GULLIVER’S TRAVELS is based on Jonathan Swift’s satirical novel written in 1720s. This version, like many adaptations of the story concentrates on the first section, the adventures in Lilliput; most of the satire has been stripped away and the story has been turned into a children’s tale. Add the crazy, but PG-flavoured antics of Jack Black and you have a family film that will entertain kids of all ages this holiday season.
Or to put it another way, if you and your kids enjoyed Jack Black in SCHOOL OF ROCK (2003), then head for your multiplex and grab a tub of popcorn – you are very likely to be amused by GULLIVER’S TRAVELS. It doesn’t have the heart of a SCHOOL OF ROCK, but does have many opportunities for Black to let loose with his shtick. He is in every scene and gets a variety of gags, riffs and routines to perform. If this is what you’re after, then read no further and book your ticket.
If however, you’re a Jack Black fan who also enjoyed his work in ORANGE COUNTY (2002), TROPIC THUNDER (2008) and with his band Tenacious D, then you may not find what you’re looking for in this movie. Black usually plays variants on himself and he is brilliant at it. His appearance in an episode of TV’s COMMUNITY, his cameo as Jesus in the video PROP 8- THE MUSICAL, these are the places where Black shines. It’s where he is reined in by the straightness of the role, say in KING KONG (2005) or THE HOLIDAY (2006) that he tends to be less entertaining.
PG-rated Jack Black doesn’t necessarily feel like the man at his best. The talented team behind SCHOOL OF ROCK (including Mike White) helped to make that version of family-friendly Jack Black mostly watchable.
GULLIVER’S TRAVELS director Rob Letterman wrote the animated feature SHARK TALE, one of his co-writers, Joe Stillman was on the writing team for SHREK 1 and 2. All these films rely heavily on media and pop cultural references and so does GULLIVER’S TRAVELS. The kids in the screening I saw loved the gags that name-checked the Star Wars characters.
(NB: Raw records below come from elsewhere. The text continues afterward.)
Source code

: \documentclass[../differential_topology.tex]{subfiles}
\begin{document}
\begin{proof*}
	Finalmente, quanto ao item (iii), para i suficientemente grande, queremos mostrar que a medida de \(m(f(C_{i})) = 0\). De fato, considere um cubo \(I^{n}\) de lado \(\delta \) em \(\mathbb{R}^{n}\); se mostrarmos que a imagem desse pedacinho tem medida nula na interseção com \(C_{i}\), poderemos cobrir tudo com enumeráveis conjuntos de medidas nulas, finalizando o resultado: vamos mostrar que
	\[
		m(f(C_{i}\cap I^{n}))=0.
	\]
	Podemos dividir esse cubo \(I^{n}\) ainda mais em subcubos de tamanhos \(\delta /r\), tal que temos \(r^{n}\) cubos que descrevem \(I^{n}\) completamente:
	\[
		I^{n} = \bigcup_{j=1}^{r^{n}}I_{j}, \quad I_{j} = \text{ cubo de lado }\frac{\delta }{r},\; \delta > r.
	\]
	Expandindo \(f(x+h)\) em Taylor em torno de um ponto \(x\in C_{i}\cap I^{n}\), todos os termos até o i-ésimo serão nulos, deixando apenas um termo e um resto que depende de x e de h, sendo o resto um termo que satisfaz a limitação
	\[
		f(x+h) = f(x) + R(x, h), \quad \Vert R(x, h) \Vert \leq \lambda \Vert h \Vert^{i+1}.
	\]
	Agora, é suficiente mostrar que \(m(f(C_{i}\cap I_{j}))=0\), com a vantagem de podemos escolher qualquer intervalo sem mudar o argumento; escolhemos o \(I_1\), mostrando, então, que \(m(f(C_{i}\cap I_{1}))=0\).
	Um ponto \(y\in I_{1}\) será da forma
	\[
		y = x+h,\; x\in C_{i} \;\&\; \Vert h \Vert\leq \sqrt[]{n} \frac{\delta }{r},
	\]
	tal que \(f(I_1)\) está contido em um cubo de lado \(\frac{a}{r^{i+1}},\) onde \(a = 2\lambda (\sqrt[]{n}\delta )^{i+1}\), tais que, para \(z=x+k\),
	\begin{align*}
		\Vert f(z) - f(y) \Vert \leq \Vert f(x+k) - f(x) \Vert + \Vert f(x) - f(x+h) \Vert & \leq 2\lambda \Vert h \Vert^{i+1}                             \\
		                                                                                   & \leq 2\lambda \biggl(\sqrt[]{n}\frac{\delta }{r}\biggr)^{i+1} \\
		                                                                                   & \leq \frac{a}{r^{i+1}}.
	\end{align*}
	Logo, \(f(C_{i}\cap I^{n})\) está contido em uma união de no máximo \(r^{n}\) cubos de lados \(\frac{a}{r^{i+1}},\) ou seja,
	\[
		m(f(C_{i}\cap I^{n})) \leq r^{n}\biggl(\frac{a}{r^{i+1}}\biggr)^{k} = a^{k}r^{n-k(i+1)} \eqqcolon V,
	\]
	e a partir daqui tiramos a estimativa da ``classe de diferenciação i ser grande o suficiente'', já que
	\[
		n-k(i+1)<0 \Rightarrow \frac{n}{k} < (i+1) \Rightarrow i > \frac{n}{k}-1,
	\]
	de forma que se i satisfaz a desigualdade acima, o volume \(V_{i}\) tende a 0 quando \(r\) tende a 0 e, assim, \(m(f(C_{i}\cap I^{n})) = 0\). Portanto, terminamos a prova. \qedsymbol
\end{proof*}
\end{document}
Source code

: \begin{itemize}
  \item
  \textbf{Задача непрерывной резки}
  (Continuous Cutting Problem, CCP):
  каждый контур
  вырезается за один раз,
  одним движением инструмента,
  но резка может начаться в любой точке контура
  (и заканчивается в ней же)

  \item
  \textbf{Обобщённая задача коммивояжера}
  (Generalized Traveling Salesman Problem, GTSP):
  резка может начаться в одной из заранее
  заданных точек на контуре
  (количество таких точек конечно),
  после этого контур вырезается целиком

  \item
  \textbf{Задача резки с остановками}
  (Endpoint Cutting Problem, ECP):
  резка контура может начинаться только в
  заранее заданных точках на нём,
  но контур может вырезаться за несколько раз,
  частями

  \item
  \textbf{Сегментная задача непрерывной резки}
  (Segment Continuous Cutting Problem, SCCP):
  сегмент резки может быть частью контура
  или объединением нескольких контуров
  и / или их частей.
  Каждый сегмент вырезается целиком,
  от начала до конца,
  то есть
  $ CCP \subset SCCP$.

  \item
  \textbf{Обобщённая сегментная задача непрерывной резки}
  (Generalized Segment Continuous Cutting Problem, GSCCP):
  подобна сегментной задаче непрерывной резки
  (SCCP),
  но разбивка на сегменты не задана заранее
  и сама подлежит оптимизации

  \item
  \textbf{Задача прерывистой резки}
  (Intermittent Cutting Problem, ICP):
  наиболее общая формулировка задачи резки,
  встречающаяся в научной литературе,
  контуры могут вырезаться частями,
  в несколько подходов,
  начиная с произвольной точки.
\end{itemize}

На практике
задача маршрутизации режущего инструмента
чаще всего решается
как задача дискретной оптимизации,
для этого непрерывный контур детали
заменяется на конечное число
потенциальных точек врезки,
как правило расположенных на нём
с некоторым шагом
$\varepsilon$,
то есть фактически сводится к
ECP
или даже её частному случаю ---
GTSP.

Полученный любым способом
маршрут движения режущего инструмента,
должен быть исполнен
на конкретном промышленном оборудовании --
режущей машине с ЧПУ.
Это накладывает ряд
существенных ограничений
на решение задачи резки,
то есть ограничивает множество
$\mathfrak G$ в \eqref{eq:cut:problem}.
Curiously the other co-writer on this is Nicholas Stoller who directed FORGETTING SARAH MARSHALL (2008) and wrote and directed GET HIM TO THE GREEK (2010). Perhaps if he’d been in the director’s chair, he might have brought some of his comedic skill to the overall result. I say this because the rest of the talented cast is given almost nothing to do; Jason Segel, Emily Blunt, Catherine Tate, Billy Connolly and Chris O’Dowd are sadly underused.
The result is a diluted Rom Com with a soggy centre; a story that rips off Jonathan Swift’s original concept but replaces the wit and satire with product placement gags about Guitar Hero and Nikes. This movie isn’t terrible, but is best watched when one is filled with holiday cheer.
GULLIVER’S TRAVELS runs for 93 minutes. It opens in Australia on the 27th of December. I rated it 2.5/5.